A361705 Constant term in the expansion of (1 + w^4 + x^4 + y^4 + z^4 + 1/(w*x*y*z))^n.

1, 1, 1, 1, 1, 1, 1, 1, 1681, 15121, 75601, 277201, 831601, 2162161, 5045041, 10810801, 54054001, 592191601, 5035670641, 31553973361, 157346607601, 660308770801, 2420415874801, 7951853614321, 24853781309281, 91246800876001, 497098157556001, 3346262924004001

Offset

0,9

Links

Table of n, a(n) for n=0..27.

Formula

a(n) = Sum_{k=0..floor(n/8)} (4*k)!/k!^4 * binomial(8*k,4*k) * binomial(n,8*k).
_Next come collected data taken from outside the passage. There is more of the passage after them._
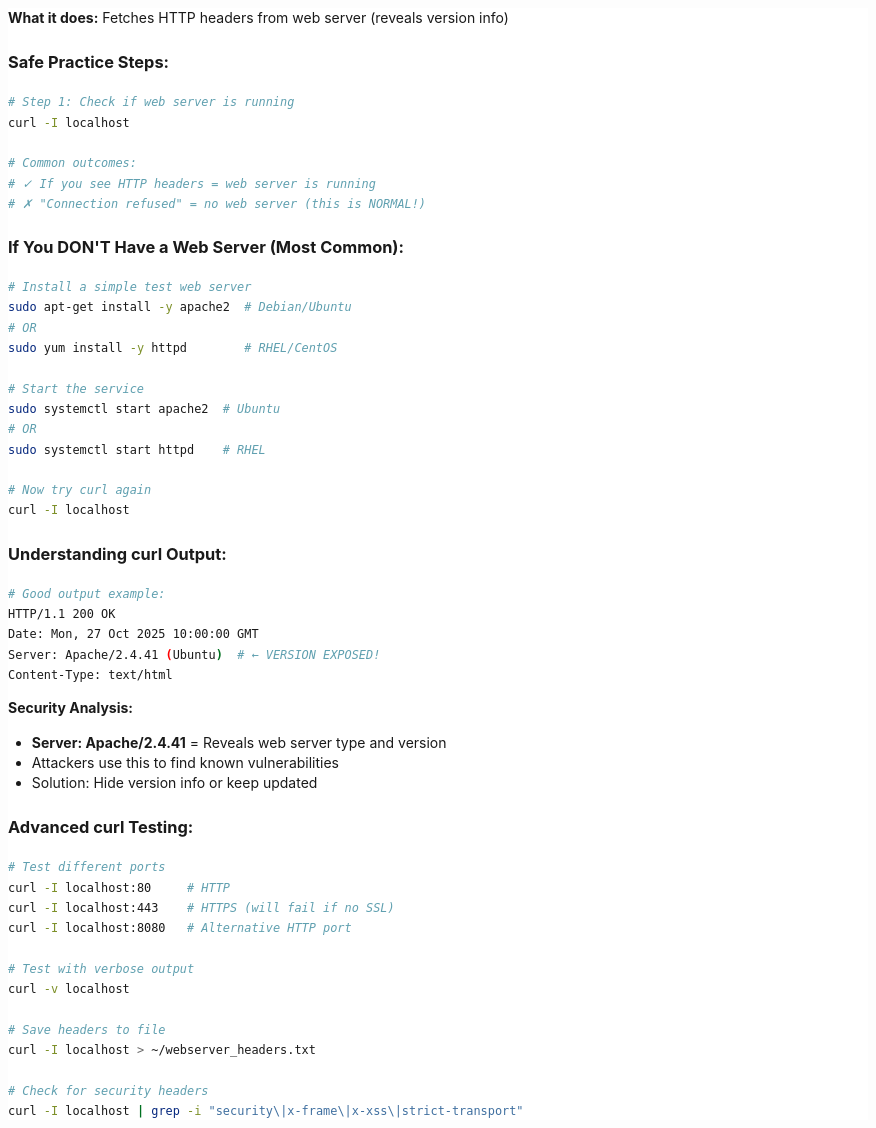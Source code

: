 **What it does:** Fetches HTTP headers from web server (reveals version info)

### Safe Practice Steps:

```bash
# Step 1: Check if web server is running
curl -I localhost

# Common outcomes:
# ✓ If you see HTTP headers = web server is running
# ✗ "Connection refused" = no web server (this is NORMAL!)
```

### If You DON'T Have a Web Server (Most Common):

```bash
# Install a simple test web server
sudo apt-get install -y apache2  # Debian/Ubuntu
# OR
sudo yum install -y httpd        # RHEL/CentOS

# Start the service
sudo systemctl start apache2  # Ubuntu
# OR
sudo systemctl start httpd    # RHEL

# Now try curl again
curl -I localhost
```

### Understanding curl Output:

```bash
# Good output example:
HTTP/1.1 200 OK
Date: Mon, 27 Oct 2025 10:00:00 GMT
Server: Apache/2.4.41 (Ubuntu)  # ← VERSION EXPOSED!
Content-Type: text/html
```

**Security Analysis:**
- **Server: Apache/2.4.41** = Reveals web server type and version
- Attackers use this to find known vulnerabilities
- Solution: Hide version info or keep updated

### Advanced curl Testing:

```bash
# Test different ports
curl -I localhost:80     # HTTP
curl -I localhost:443    # HTTPS (will fail if no SSL)
curl -I localhost:8080   # Alternative HTTP port

# Test with verbose output
curl -v localhost

# Save headers to file
curl -I localhost > ~/webserver_headers.txt

# Check for security headers
curl -I localhost | grep -i "security\|x-frame\|x-xss\|strict-transport"
```
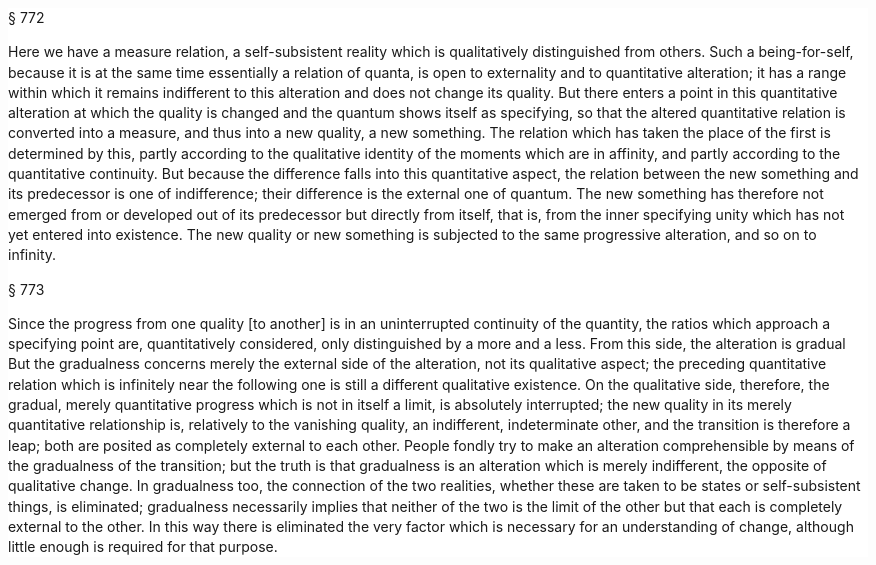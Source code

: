 § 772

Here we have a measure relation, a self-subsistent reality which is qualitatively distinguished from others. Such a being-for-self, because it is at the same time essentially a relation of quanta, is open to externality and to quantitative alteration; it has a range within which it remains indifferent to this alteration and does not change its quality. But there enters a point in this quantitative alteration at which the quality is changed and the quantum shows itself as specifying, so that the altered quantitative relation is converted into a measure, and thus into a new quality, a new something. The relation which has taken the place of the first is determined by this, partly according to the qualitative identity of the moments which are in affinity, and partly according to the quantitative continuity. But because the difference falls into this quantitative aspect, the relation between the new something and its predecessor is one of indifference; their difference is the external one of quantum. The new something has therefore not emerged from or developed out of its predecessor but directly from itself, that is, from the inner specifying unity which has not yet entered into existence. The new quality or new something is subjected to the same progressive alteration, and so on to infinity.

§ 773

Since the progress from one quality [to another] is in an uninterrupted continuity of the quantity, the ratios which approach a specifying point are, quantitatively considered, only distinguished by a more and a less. From this side, the alteration is gradual But the gradualness concerns merely the external side of the alteration, not its qualitative aspect; the preceding quantitative relation which is infinitely near the following one is still a different qualitative existence. On the qualitative side, therefore, the gradual, merely quantitative progress which is not in itself a limit, is absolutely interrupted; the new quality in its merely quantitative relationship is, relatively to the vanishing quality, an indifferent, indeterminate other, and the transition is therefore a leap; both are posited as completely external to each other. People fondly try to make an alteration comprehensible by means of the gradualness of the transition; but the truth is that gradualness is an alteration which is merely indifferent, the opposite of qualitative change. In gradualness too, the connection of the two realities, whether these are taken to be states or self-subsistent things, is eliminated; gradualness necessarily implies that neither of the two is the limit of the other but that each is completely external to the other. In this way there is eliminated the very factor which is necessary for an understanding of change, although little enough is required for that purpose.


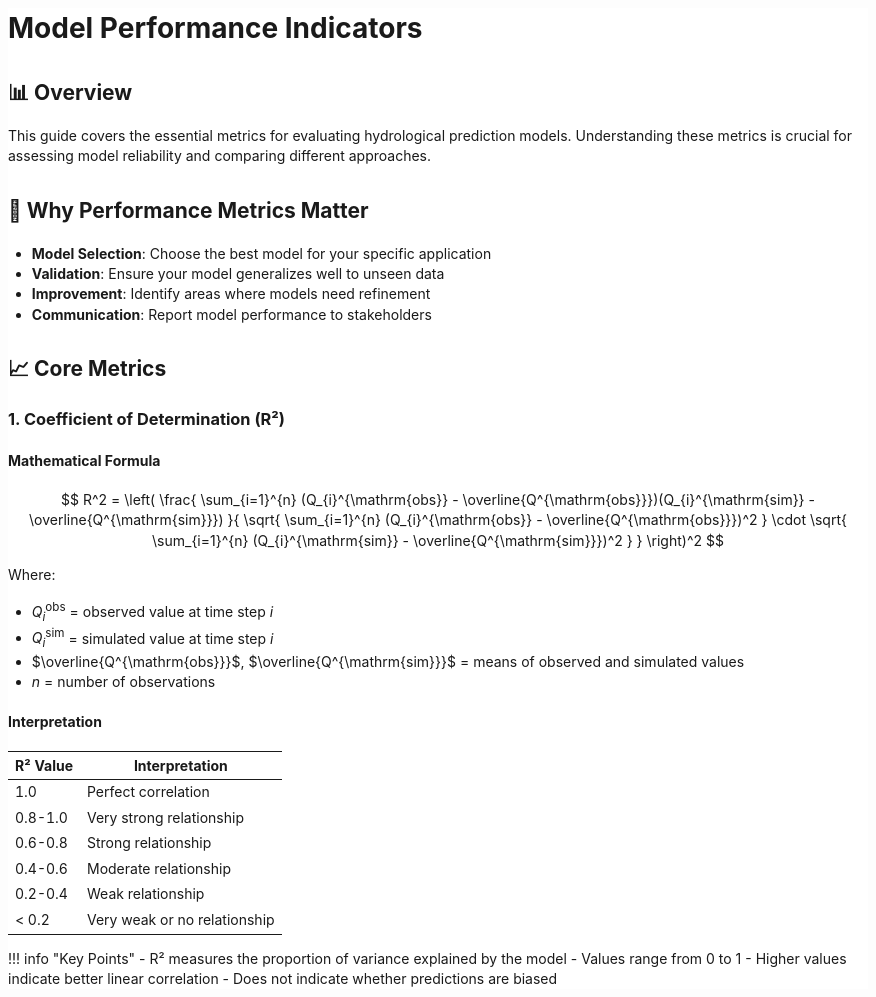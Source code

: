 # Model Performance Indicators

## 📊 Overview

This guide covers the essential metrics for evaluating hydrological prediction models. Understanding these metrics is crucial for assessing model reliability and comparing different approaches.

## 🎯 Why Performance Metrics Matter

- **Model Selection**: Choose the best model for your specific application
- **Validation**: Ensure your model generalizes well to unseen data
- **Improvement**: Identify areas where models need refinement
- **Communication**: Report model performance to stakeholders

## 📈 Core Metrics

### 1. Coefficient of Determination (R²)

#### Mathematical Formula

$$
R^2 = \left( \frac{ \sum_{i=1}^{n} (Q_{i}^{\mathrm{obs}} - \overline{Q^{\mathrm{obs}}})(Q_{i}^{\mathrm{sim}} - \overline{Q^{\mathrm{sim}}}) }{ \sqrt{ \sum_{i=1}^{n} (Q_{i}^{\mathrm{obs}} - \overline{Q^{\mathrm{obs}}})^2 } \cdot \sqrt{ \sum_{i=1}^{n} (Q_{i}^{\mathrm{sim}} - \overline{Q^{\mathrm{sim}}})^2 } } \right)^2
$$

Where:
- $Q_{i}^{\mathrm{obs}}$ = observed value at time step $i$
- $Q_{i}^{\mathrm{sim}}$ = simulated value at time step $i$
- $\overline{Q^{\mathrm{obs}}}$, $\overline{Q^{\mathrm{sim}}}$ = means of observed and simulated values
- $n$ = number of observations

#### Interpretation

| R² Value | Interpretation |
|----------|---------------|
| 1.0 | Perfect correlation |
| 0.8-1.0 | Very strong relationship |
| 0.6-0.8 | Strong relationship |
| 0.4-0.6 | Moderate relationship |
| 0.2-0.4 | Weak relationship |
| < 0.2 | Very weak or no relationship |

!!! info "Key Points"
    - R² measures the proportion of variance explained by the model
    - Values range from 0 to 1
    - Higher values indicate better linear correlation
    - Does not indicate whether predictions are biased
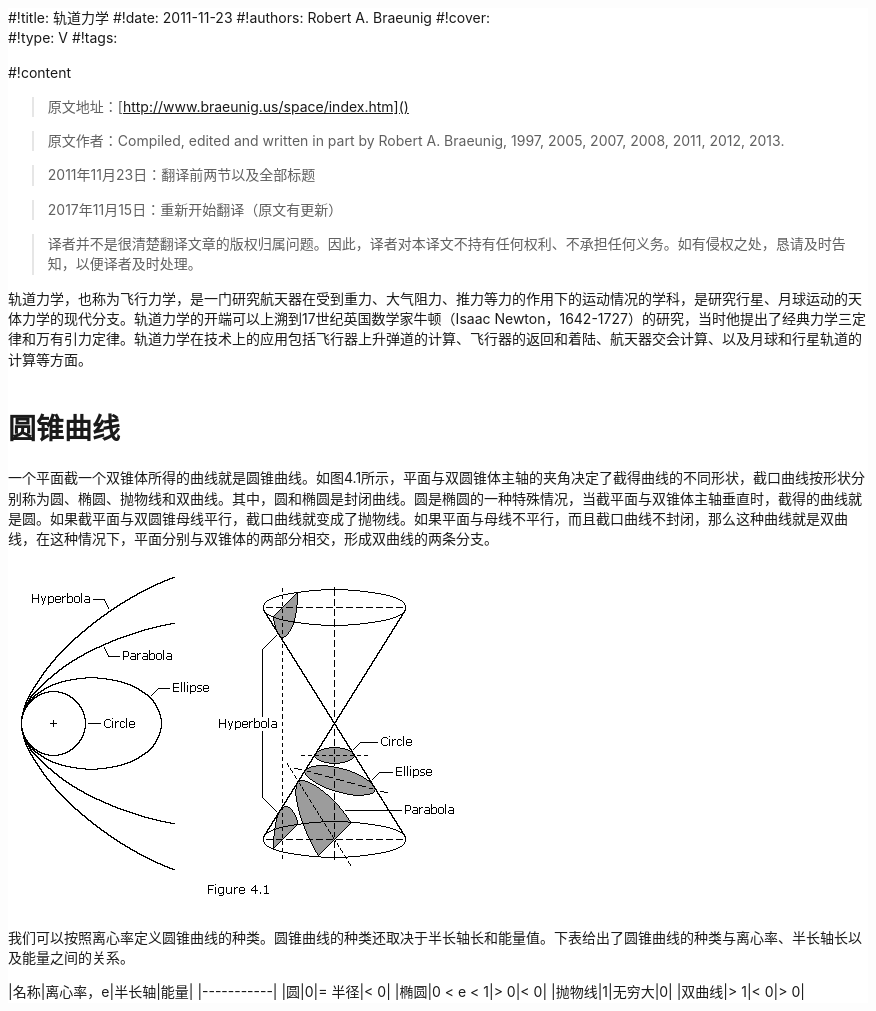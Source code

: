 
#!title:    轨道力学
#!date:     2011-11-23
#!authors:  Robert A. Braeunig
#!cover:    
#!type:     V
#!tags:     

#!content

> 原文地址：[http://www.braeunig.us/space/index.htm]()

> 原文作者：Compiled, edited and written in part by Robert A. Braeunig, 1997, 2005, 2007, 2008, 2011, 2012, 2013.

> 2011年11月23日：翻译前两节以及全部标题

> 2017年11月15日：重新开始翻译（原文有更新）

> 译者并不是很清楚翻译文章的版权归属问题。因此，译者对本译文不持有任何权利、不承担任何义务。如有侵权之处，恳请及时告知，以便译者及时处理。

轨道力学，也称为飞行力学，是一门研究航天器在受到重力、大气阻力、推力等力的作用下的运动情况的学科，是研究行星、月球运动的天体力学的现代分支。轨道力学的开端可以上溯到17世纪英国数学家牛顿（Isaac Newton，1642-1727）的研究，当时他提出了经典力学三定律和万有引力定律。轨道力学在技术上的应用包括飞行器上升弹道的计算、飞行器的返回和着陆、航天器交会计算、以及月球和行星轨道的计算等方面。

# 圆锥曲线

一个平面截一个双锥体所得的曲线就是圆锥曲线。如图4.1所示，平面与双圆锥体主轴的夹角决定了截得曲线的不同形状，截口曲线按形状分别称为圆、椭圆、抛物线和双曲线。其中，圆和椭圆是封闭曲线。圆是椭圆的一种特殊情况，当截平面与双锥体主轴垂直时，截得的曲线就是圆。如果截平面与双圆锥母线平行，截口曲线就变成了抛物线。如果平面与母线不平行，而且截口曲线不封闭，那么这种曲线就是双曲线，在这种情况下，平面分别与双锥体的两部分相交，形成双曲线的两条分支。

![图4.1 圆锥曲线](./image/V/orbit-mech-4-1.png)

我们可以按照离心率定义圆锥曲线的种类。圆锥曲线的种类还取决于半长轴长和能量值。下表给出了圆锥曲线的种类与离心率、半长轴长以及能量之间的关系。

|名称|离心率，e|半长轴|能量|
|-----------|
|圆|0|= 半径|< 0|
|椭圆|0 < e < 1|> 0|< 0|
|抛物线|1|无穷大|0|
|双曲线|> 1|< 0|> 0|
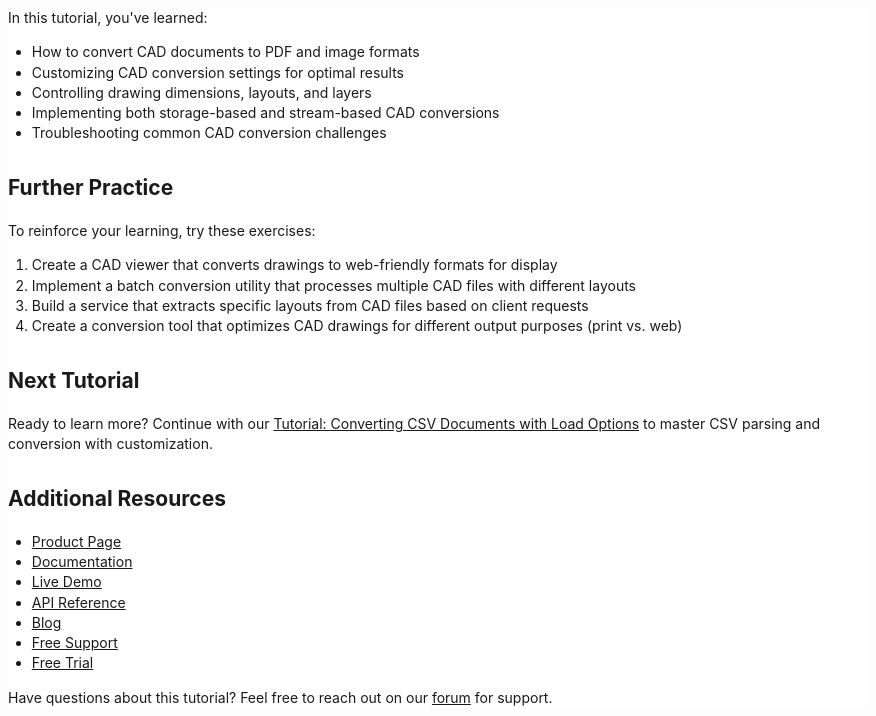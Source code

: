 In this tutorial, you've learned:
- How to convert CAD documents to PDF and image formats
- Customizing CAD conversion settings for optimal results
- Controlling drawing dimensions, layouts, and layers
- Implementing both storage-based and stream-based CAD conversions
- Troubleshooting common CAD conversion challenges

## Further Practice

To reinforce your learning, try these exercises:
1. Create a CAD viewer that converts drawings to web-friendly formats for display
2. Implement a batch conversion utility that processes multiple CAD files with different layouts
3. Build a service that extracts specific layouts from CAD files based on client requests
4. Create a conversion tool that optimizes CAD drawings for different output purposes (print vs. web)

## Next Tutorial

Ready to learn more? Continue with our [Tutorial: Converting CSV Documents with Load Options](/advanced-features/csv-conversion-options) to master CSV parsing and conversion with customization.

## Additional Resources

- [Product Page](https://products.groupdocs.cloud/conversion/)
- [Documentation](https://docs.groupdocs.cloud/conversion/)
- [Live Demo](https://products.groupdocs.app/conversion/family)
- [API Reference](https://reference.groupdocs.cloud/conversion/)
- [Blog](https://blog.groupdocs.cloud/categories/groupdocs.conversion-cloud-product-family/)
- [Free Support](https://forum.groupdocs.cloud/c/conversion/11)
- [Free Trial](https://dashboard.groupdocs.cloud/#/apps)

Have questions about this tutorial? Feel free to reach out on our [forum](https://forum.groupdocs.cloud/c/conversion/11) for support.
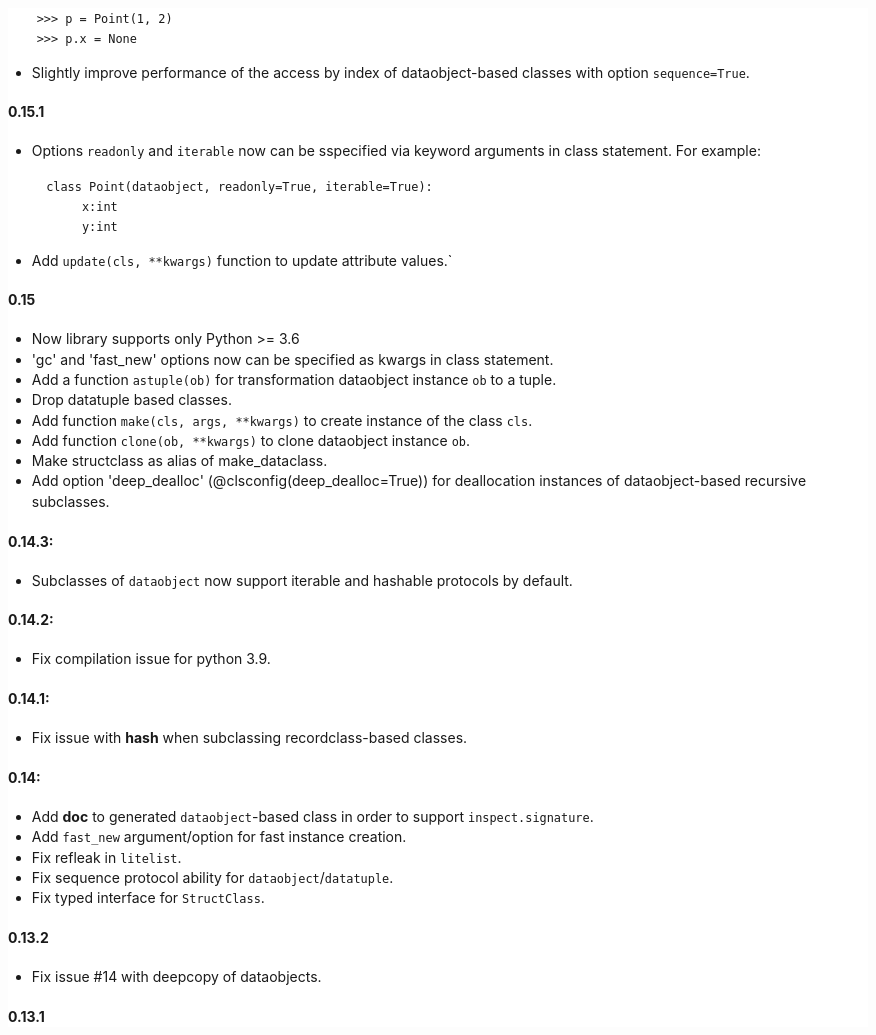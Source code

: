         >>> p = Point(1, 2)
        >>> p.x = None

* Slightly improve performance of the access by index of dataobject-based classes with option `sequence=True`.


#### 0.15.1

* Options `readonly` and `iterable` now can be sspecified via keyword arguments in class statement.
  For example:

        class Point(dataobject, readonly=True, iterable=True):
             x:int
             y:int

* Add `update(cls, **kwargs)` function to update attribute values.`


#### 0.15

* Now library supports only Python >= 3.6
* 'gc' and 'fast_new' options now can be specified as kwargs in class statement.
* Add a function `astuple(ob)` for transformation dataobject instance `ob` to a tuple.
* Drop datatuple based classes.
* Add function `make(cls, args, **kwargs)` to create instance of the class `cls`.
* Add function `clone(ob, **kwargs)` to clone dataobject instance `ob`.
* Make structclass as alias of make_dataclass.
* Add option 'deep_dealloc' (@clsconfig(deep_dealloc=True)) for deallocation
  instances of dataobject-based recursive subclasses.

#### 0.14.3:

* Subclasses of `dataobject` now support iterable and hashable protocols by default.

#### 0.14.2:

* Fix compilation issue for python 3.9.

#### 0.14.1:

* Fix issue with __hash__ when subclassing recordclass-based classes.

#### 0.14:

* Add __doc__ to generated  `dataobject`-based class in order to support `inspect.signature`.
* Add `fast_new` argument/option for fast instance creation.
* Fix refleak in `litelist`.
* Fix sequence protocol ability for `dataobject`/`datatuple`.
* Fix typed interface for `StructClass`.

#### 0.13.2

* Fix issue #14 with deepcopy of dataobjects.

#### 0.13.1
a(n) ~ 5^(n+2) / (2^(5/2) * Pi^2 * n^2). - Vaclav Kotesovec, Mar 25 2023

Mathematica

Table[Sum[(4*k)!/k!^4 * Binomial[8*k, 4*k] * Binomial[n, 8*k], {k, 0, n/8}], {n, 0, 30}] (* Vaclav Kotesovec, Mar 25 2023 *)

Prog

(PARI) a(n) = sum(k=0, n\8, (4*k)!/k!^4*binomial(8*k, 4*k)*binomial(n, 8*k));

Crossrefs

Cf. A361675, A361703, A361704.

Cf. A361657, A361658.

Sequence in context: A228183 A175897 A370355 * A322745 A189654 A163009

Adjacent sequences: A361702 A361703 A361704 * A361706 A361707 A361708

Keyword

nonn,easy

Author

Seiichi Manyama, Mar 21 2023

Status

approved